Alliance recrute beaucoup dans la fonction publique et présente une originalité : 24% des membres sont des femmes, ce qui en fait l’organisation résistante la plus féminisée. Alliance a joué son plus grand rôle dans la bataille de l’Atlantique, en fournissant des renseignements sur les TCO (transports allemands vers l’Est), une première information grâce à Amniarix (Jeannie Rousseau) sur les essais de V1 et V2 à Peenemünde, des relevés des rampes de lancement dans le nord-ouest de la France, une carte renseignée des défenses de l’Atlantique. Marie-Madeleine organise le départ le 4 novembre 1942, en sous-marin depuis le Lavandou, du général Giraud qui doit accueillir le débarquement allié à Alger.

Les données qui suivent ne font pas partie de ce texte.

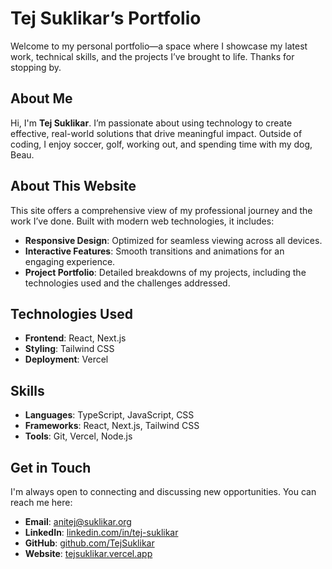 # **Tej Suklikar’s Portfolio**

Welcome to my personal portfolio—a space where I showcase my latest work, technical skills, and the projects I’ve brought to life. Thanks for stopping by.

## **About Me**

Hi, I'm **Tej Suklikar**. I’m passionate about using technology to create effective, real-world solutions that drive meaningful impact. Outside of coding, I enjoy soccer, golf, working out, and spending time with my dog, Beau.

## **About This Website**

This site offers a comprehensive view of my professional journey and the work I’ve done. Built with modern web technologies, it includes:

- **Responsive Design**: Optimized for seamless viewing across all devices.  
- **Interactive Features**: Smooth transitions and animations for an engaging experience.  
- **Project Portfolio**: Detailed breakdowns of my projects, including the technologies used and the challenges addressed.

## **Technologies Used**

- **Frontend**: React, Next.js  
- **Styling**: Tailwind CSS  
- **Deployment**: Vercel  

## **Skills**

- **Languages**: TypeScript, JavaScript, CSS  
- **Frameworks**: React, Next.js, Tailwind CSS  
- **Tools**: Git, Vercel, Node.js  

## **Get in Touch**

I'm always open to connecting and discussing new opportunities. You can reach me here:

- **Email**: [anitej@suklikar.org](mailto:anitej@suklikar.org)  
- **LinkedIn**: [linkedin.com/in/tej-suklikar](https://www.linkedin.com/in/tej-suklikar/)  
- **GitHub**: [github.com/TejSuklikar](https://github.com/TejSuklikar)  
- **Website**: [tejsuklikar.vercel.app](https://tejsuklikar.vercel.app/)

Retenue en Angleterre à cause de l’arrestation, en septembre 1943, de son adjoint Faye, elle obtient de revenir en France en juillet 1944 et réalise, après son évasion d’une caserne allemande, des missions de renseignements en avant de l’armée de Patton.
Sensible aux détresses matérielles et morales, elle veille pendant plus de vingt ans sur les survivants et les familles d’un réseau très éprouvé – 431 disparus, soit un tiers de ses membres. Elle publie des souvenirs en forme de mémorial sous le titre L’Arche de Noé et défend la mémoire de la Résistance en tant que présidente du Comité d’action de la Résistance. Elle contribue, avec son mari, le Français libre Hubert Fourcade, au retour au pouvoir du général de Gaulle en 1958. Ni icône d’un parti politique, ni militante antifasciste, elle est restée fidèle à sa conception de la Résistance : un combat patriotique efficace contre l’Allemagne hitlérienne.